Not every project is a startup. I tried to use doctrine2 on a customers database for a small web ui. Well I told them to rename their `iso3166-1` table and `alpha-2` field, then we had a good laugh. We made the mapping possible but i'll remember the one thing i learned: doctrine did not help, guide, prevent or cared at all. It did not even hesitate to spew invalid sql snippets when asked to dump. Its okay for me, but i've expected something more resilient from a DBAL.
|Comment by Robert (Jamie) Munro [ 02/Feb/13 ]|
What do you mean by "Quoting everything is like hitting all the SQL with a huge big hammer"? Is there a performance hit?
I have always quoted all names when working with PostGres. Not quoting them has always felt like not quoting strings in PHP (e.g. $foo[bar] instead of $foo['bar'] because unless the string is keyword or defined as a constant somewhere, you don't need to (although you will get a "Use of undefined constant" warning). In the early days of PHP, not quoting array keys was common example practise.
|Comment by Marco Pivetta [ 02/Feb/13 ]|
If you want quoting by default on everything we have a quoting strategy (in ORM) that you can use. I don't think quoting everything by default is a viable solution. Back in `Zend_Db` times this was eating up a lot of performance for no real reason. Users having a clean schema without horrors like columns called `order` or `group` should not be penalized because of users not using valid naming schemes.
|Comment by Steve Müller [ 24/Jun/13 ]|
Hello, if I understand correctly, the issue of quoting reserved keywords automatically is solved in https://github.com/doctrine/dbal/pull/302. Besides reserved keywords you can still decide quoting or not quoting identifier manually by passing quotes to the identifier or not.
|Comment by Arthur Bodera [ 26/Sep/13 ]|
It's still broken in 2.4.
PR 302 only selectively fixes indexes, PK and FK, but ALTER and all CRUD will still fail (and schema tool will produce invalid sql).
There is no performance hit, as all operations already hit `DefaultQuoteStrategy`.
Currently you have the following workarounds:
Here is a class you can use: https://gist.github.com/Thinkscape/6713196
|Comment by Arthur Bodera [ 26/Sep/13 ]|
QuoteStrategies are not used for ALTER queries. This means that using the EagerQuoteStrategy mentioned above won't fix invalid ALTER queries generated by schema tool.
For ALTER to work, we need this merged:
|Comment by Doctrine Bot [ 26/Sep/13 ]|
A related Github Pull-Request [GH-379] was closed:
|Comment by Sebastien Lavoie [ 28/Mar/15 ]|
My 2 cents from DBAL-96:
1. Users should not have to worry about platform-specific quoting when using the query builder or helpers, the DBAL should do that for you.
|Comment by Arthur Bodera [ 28/Mar/15 ]|
Sebastien, ad 3. that is incorrect. Read the ticket more closely, look at the PR, look inside schema tool and platform classes. There is already a lot of quoting+unquoting being performed in 2.* and a lot of assumptions. Having quoting enabled across the board might actually increase performance in some cases, because there will be less scanning for keywords (see platform classes) and possibly less quoting/unquoting across Schema*.

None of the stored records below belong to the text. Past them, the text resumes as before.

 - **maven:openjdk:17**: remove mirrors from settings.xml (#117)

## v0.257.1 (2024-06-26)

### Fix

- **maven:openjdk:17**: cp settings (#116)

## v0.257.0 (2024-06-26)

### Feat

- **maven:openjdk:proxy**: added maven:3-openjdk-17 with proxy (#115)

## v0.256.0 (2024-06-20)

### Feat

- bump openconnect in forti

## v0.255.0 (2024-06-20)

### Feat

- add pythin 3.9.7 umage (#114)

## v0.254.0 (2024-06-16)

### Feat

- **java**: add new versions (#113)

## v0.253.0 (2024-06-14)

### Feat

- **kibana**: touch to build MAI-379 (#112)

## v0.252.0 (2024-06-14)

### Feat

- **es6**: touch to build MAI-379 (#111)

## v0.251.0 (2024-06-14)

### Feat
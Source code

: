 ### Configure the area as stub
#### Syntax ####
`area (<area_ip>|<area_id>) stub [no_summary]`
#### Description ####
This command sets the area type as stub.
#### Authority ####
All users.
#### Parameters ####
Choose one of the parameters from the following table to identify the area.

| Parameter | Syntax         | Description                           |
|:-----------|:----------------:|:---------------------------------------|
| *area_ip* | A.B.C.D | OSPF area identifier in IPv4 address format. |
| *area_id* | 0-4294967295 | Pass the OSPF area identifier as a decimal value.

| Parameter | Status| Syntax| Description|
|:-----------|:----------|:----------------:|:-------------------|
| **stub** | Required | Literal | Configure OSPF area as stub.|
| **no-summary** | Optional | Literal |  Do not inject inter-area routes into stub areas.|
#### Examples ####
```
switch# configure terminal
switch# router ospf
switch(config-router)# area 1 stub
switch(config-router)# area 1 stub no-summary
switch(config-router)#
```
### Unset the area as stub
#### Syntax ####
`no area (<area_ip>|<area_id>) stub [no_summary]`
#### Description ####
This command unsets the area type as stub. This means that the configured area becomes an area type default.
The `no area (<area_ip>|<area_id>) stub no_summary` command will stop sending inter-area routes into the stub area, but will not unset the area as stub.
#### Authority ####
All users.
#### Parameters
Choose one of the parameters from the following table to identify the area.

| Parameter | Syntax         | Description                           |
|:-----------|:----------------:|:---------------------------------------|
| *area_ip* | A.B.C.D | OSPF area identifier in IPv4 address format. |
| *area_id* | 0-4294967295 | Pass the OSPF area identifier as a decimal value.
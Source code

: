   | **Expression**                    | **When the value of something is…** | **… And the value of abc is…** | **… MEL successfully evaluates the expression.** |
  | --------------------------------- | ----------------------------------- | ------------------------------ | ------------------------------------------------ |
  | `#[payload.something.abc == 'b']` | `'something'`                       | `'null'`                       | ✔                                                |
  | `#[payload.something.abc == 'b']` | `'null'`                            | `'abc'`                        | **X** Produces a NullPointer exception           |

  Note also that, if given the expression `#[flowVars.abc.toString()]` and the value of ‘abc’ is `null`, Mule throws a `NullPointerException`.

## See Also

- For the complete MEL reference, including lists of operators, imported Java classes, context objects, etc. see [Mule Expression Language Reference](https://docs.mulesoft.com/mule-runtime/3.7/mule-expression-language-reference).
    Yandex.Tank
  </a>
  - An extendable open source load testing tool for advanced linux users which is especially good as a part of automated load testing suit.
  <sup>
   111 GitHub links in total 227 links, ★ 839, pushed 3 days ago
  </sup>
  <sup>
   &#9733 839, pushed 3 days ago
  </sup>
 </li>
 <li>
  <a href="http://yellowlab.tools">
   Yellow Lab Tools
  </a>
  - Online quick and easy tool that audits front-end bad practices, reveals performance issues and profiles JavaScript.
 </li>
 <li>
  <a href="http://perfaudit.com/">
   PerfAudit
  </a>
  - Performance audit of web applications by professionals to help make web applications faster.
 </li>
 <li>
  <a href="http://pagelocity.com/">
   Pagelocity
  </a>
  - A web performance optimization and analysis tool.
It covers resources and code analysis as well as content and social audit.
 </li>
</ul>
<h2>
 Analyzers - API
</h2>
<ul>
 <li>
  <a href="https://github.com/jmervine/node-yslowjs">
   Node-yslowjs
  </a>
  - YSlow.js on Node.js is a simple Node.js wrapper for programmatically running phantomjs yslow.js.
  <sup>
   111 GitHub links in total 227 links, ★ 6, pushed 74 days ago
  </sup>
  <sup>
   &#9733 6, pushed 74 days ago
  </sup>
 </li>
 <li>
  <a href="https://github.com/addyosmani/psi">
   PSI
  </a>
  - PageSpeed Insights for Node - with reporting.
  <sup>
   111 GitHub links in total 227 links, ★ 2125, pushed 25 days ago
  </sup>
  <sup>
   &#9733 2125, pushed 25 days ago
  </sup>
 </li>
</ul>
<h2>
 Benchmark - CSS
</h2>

The problem is, the quoting right now works in some places and in some platforms and is being performed only when schema/schematool/dql needs it, but is being ignored in all other cases. This means that columns like "group" or table names like "platform" will fail randomly depending on platform/rdbms you actually use. It's a nightmare with cross-platform apps and a struggle for single-platform apps, where your tables are named according to domain-rules and happen to overlap with some rdbms.
Quoting identifiers being "a bloat" is similar to saying, that implicit quoting values is a bloat. Although from security standpoint the former is much rarer, it's the same for portability and stability of the DBAL across platforms.